DIRECTIONS FOR THIS TASK ▸ Each line below is to be copied out exactly, and none may be omitted.

MATERIAL PROVIDED ▸
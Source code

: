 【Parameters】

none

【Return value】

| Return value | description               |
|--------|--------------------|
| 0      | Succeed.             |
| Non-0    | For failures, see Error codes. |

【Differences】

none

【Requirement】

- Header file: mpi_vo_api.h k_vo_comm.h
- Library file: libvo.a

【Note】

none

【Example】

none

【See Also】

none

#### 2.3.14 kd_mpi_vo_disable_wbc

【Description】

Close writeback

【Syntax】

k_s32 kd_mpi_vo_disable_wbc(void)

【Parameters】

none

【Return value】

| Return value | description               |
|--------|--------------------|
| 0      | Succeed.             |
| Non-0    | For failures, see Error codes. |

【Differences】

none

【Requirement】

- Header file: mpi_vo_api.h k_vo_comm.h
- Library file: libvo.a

WRITTEN RESPONSE ▸
Source code

: 【Parameters】

none

【Return value】

| Return value | description               |
|--------|--------------------|
| 0      | Succeed.             |
| Non-0    | For failures, see Error codes. |

【Differences】

none

【Requirement】

- Header file: mpi_vo_api.h k_vo_comm.h
- Library file: libvo.a

【Note】

none

【Example】

none

【See Also】

none

#### 2.3.14 kd_mpi_vo_disable_wbc

【Description】

Close writeback

【Syntax】

k_s32 kd_mpi_vo_disable_wbc(void)

【Parameters】

none

【Return value】

| Return value | description               |
|--------|--------------------|
| 0      | Succeed.             |
| Non-0    | For failures, see Error codes. |

【Differences】

none

【Requirement】

- Header file: mpi_vo_api.h k_vo_comm.h
- Library file: libvo.a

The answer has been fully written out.